- _EXERCISE DIRECTIONS_
In the records below, find the line with "bitfields configurable. That" and the line with "## Getting set up"; return exactly those lines and every line between them.

Dataset excerpts
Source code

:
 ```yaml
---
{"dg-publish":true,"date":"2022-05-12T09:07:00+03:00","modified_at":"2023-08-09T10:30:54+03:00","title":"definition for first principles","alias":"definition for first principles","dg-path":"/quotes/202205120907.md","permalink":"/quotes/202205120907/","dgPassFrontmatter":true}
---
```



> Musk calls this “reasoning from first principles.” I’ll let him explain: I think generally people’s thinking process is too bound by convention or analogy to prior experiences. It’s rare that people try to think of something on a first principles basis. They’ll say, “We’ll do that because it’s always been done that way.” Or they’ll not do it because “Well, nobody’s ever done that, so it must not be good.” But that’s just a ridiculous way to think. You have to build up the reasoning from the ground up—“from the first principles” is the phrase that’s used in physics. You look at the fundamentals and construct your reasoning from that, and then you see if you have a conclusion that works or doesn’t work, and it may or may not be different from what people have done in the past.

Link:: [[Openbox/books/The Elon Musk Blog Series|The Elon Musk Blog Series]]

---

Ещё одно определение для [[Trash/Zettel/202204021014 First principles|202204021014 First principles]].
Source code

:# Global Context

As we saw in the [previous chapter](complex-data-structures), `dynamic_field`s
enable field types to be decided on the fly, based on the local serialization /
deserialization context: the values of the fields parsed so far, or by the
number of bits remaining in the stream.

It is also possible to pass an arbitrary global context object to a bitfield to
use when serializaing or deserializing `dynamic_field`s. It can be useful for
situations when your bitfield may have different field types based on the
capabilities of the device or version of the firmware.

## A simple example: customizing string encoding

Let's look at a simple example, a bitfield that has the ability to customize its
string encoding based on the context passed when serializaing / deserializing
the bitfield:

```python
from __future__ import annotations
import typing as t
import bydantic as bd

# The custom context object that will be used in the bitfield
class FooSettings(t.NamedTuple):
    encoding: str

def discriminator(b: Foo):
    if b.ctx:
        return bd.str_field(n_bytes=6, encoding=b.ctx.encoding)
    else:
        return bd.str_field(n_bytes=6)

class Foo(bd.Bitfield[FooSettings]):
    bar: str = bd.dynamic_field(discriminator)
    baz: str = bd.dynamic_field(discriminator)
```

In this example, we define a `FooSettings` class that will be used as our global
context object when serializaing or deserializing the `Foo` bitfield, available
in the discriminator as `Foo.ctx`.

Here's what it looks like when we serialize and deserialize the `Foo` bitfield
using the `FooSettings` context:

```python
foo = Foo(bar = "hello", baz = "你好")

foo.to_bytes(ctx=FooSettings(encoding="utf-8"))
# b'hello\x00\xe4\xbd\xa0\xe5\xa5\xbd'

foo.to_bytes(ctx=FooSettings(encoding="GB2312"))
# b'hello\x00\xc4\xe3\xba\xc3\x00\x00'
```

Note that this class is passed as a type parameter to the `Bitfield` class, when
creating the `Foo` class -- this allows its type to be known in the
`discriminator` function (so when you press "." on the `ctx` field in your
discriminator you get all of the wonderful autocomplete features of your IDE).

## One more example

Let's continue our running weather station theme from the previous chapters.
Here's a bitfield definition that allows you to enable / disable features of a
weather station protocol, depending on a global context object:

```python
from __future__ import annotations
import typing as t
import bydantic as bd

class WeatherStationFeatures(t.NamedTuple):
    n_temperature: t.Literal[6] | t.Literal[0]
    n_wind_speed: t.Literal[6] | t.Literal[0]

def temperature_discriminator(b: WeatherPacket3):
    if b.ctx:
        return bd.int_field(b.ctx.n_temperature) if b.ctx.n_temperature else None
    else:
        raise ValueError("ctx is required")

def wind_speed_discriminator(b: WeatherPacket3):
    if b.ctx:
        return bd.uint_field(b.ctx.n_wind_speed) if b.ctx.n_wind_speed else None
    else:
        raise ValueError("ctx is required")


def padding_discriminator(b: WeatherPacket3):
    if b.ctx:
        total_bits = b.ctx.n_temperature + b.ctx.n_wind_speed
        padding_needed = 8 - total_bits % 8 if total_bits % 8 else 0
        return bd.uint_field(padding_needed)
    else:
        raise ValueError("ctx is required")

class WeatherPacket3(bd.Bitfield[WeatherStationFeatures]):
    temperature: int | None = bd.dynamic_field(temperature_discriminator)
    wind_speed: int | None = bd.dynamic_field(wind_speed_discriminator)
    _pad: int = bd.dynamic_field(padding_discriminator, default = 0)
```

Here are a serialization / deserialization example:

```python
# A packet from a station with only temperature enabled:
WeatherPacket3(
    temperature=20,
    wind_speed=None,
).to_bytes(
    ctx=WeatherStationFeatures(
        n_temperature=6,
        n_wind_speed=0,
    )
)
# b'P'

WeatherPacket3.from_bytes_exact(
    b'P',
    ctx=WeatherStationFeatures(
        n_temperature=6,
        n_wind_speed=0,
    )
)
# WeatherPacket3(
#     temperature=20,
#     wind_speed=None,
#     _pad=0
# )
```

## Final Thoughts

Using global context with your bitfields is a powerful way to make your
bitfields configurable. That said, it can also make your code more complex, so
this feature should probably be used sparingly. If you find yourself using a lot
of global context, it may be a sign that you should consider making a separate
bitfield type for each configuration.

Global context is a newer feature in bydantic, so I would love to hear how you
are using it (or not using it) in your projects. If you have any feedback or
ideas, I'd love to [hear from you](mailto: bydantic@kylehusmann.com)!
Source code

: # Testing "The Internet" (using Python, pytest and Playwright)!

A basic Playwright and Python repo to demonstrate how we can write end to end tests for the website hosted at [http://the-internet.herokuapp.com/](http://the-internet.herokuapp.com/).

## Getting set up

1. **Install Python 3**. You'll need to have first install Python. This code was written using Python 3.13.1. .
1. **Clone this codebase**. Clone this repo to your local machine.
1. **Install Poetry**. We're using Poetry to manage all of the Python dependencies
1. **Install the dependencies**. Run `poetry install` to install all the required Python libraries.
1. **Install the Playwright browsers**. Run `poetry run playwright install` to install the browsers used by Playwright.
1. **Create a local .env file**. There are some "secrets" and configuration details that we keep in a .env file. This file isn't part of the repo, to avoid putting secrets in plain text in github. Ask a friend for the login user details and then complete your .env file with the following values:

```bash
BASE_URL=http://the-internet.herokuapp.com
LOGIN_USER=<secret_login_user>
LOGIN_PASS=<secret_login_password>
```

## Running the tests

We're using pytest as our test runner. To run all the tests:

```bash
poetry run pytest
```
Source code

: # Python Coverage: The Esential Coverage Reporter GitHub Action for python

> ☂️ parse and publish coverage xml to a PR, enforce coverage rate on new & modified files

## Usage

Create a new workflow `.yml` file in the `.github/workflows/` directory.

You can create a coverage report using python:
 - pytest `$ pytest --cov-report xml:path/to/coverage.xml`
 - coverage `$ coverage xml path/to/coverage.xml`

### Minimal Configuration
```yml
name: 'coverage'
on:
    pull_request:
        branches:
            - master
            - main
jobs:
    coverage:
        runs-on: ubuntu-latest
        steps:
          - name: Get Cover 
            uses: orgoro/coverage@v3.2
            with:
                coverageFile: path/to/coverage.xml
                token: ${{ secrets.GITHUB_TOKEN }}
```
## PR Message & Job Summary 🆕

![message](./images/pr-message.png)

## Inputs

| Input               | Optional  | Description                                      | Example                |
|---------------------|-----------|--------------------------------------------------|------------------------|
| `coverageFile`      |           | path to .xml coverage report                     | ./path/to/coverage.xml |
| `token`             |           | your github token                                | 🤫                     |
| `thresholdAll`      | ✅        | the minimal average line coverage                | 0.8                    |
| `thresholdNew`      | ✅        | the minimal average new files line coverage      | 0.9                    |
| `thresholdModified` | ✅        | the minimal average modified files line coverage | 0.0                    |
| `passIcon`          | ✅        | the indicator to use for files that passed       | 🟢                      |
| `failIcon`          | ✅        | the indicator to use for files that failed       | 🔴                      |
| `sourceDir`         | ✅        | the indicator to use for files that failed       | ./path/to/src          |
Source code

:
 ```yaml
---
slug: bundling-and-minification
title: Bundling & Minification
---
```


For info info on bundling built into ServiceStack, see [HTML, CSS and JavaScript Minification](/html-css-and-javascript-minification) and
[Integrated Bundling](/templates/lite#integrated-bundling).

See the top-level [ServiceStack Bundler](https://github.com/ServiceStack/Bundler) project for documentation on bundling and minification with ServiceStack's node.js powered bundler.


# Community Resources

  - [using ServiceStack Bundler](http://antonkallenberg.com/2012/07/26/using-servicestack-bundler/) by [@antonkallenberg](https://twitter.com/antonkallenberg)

- _TASK SOLUTION_
bitfields configurable. That said, it can also make your code more complex, so
this feature should probably be used sparingly. If you find yourself using a lot
of global context, it may be a sign that you should consider making a separate
bitfield type for each configuration.

Global context is a newer feature in bydantic, so I would love to hear how you
are using it (or not using it) in your projects. If you have any feedback or
ideas, I'd love to [hear from you](mailto: bydantic@kylehusmann.com)!
Source code

: # Testing "The Internet" (using Python, pytest and Playwright)!

A basic Playwright and Python repo to demonstrate how we can write end to end tests for the website hosted at [http://the-internet.herokuapp.com/](http://the-internet.herokuapp.com/).

## Getting set up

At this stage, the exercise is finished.